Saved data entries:
^^^^^^^^

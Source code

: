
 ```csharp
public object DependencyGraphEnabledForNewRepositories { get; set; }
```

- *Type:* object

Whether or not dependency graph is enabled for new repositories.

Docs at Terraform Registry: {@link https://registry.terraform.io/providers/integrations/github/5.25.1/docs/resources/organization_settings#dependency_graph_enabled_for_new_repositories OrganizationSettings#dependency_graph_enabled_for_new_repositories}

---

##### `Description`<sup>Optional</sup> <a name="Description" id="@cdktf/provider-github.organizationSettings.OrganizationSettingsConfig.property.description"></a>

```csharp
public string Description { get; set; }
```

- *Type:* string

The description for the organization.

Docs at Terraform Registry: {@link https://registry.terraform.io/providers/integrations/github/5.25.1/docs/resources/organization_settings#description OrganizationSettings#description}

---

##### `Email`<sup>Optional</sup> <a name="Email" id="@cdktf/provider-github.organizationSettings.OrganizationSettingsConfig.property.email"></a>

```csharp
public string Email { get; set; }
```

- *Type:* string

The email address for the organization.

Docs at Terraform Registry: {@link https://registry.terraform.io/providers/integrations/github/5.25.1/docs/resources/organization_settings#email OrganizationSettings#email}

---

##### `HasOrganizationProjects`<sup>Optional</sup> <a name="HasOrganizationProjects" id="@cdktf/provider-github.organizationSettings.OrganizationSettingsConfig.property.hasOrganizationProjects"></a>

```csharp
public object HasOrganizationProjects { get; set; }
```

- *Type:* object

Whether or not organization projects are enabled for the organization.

^^^^^^^^

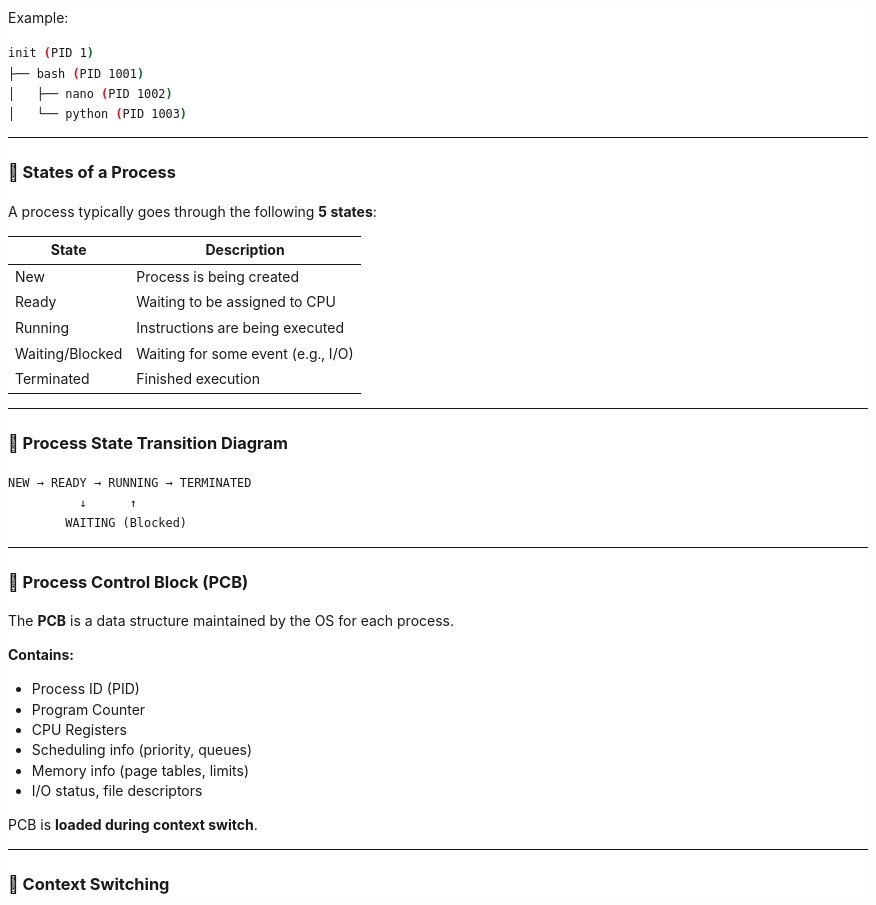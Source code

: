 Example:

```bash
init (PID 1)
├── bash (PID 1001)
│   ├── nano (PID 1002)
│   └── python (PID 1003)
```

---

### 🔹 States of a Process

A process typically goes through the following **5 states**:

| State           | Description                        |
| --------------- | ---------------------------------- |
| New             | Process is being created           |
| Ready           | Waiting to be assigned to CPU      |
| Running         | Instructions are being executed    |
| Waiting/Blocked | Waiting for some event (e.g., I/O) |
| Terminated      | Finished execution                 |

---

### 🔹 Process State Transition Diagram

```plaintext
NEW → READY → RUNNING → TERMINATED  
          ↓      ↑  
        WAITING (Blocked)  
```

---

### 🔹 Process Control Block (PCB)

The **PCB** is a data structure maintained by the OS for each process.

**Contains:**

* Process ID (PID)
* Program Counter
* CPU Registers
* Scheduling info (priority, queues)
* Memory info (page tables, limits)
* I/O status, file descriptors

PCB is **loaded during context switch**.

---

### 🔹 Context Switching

^^^^^^^^

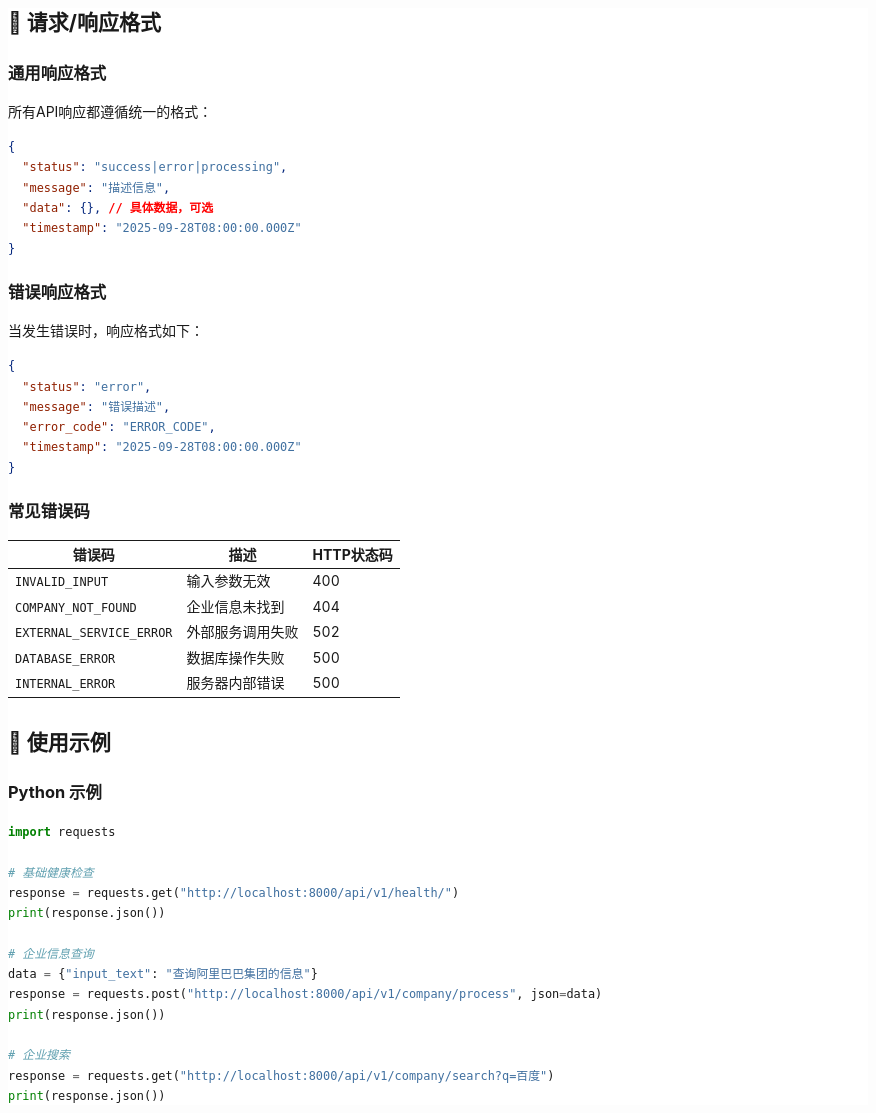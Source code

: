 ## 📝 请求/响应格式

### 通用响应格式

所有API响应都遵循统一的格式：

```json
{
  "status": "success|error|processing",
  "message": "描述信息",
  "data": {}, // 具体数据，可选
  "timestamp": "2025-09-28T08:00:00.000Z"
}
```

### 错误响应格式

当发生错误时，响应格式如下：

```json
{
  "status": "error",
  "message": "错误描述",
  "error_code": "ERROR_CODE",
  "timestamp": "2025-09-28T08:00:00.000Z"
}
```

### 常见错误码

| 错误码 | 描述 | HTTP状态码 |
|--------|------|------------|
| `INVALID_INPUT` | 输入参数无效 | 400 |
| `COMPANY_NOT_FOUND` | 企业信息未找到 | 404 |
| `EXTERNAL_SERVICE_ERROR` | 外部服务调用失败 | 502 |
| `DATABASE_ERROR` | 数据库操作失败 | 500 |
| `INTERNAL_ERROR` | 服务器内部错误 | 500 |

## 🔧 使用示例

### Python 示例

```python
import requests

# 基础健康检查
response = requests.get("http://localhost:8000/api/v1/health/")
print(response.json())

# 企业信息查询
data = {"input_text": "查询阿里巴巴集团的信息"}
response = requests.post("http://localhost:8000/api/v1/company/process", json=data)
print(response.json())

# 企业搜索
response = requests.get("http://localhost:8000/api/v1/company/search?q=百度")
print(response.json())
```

^^^^^^^^

§ Your assignment: The task calls for all lines in the entries that hold "terraform".

§ Written answer:
Docs at Terraform Registry: {@link https://registry.terraform.io/providers/integrations/github/5.25.1/docs/resources/organization_settings#dependency_graph_enabled_for_new_repositories OrganizationSettings#dependency_graph_enabled_for_new_repositories}
Docs at Terraform Registry: {@link https://registry.terraform.io/providers/integrations/github/5.25.1/docs/resources/organization_settings#description OrganizationSettings#description}
Docs at Terraform Registry: {@link https://registry.terraform.io/providers/integrations/github/5.25.1/docs/resources/organization_settings#email OrganizationSettings#email}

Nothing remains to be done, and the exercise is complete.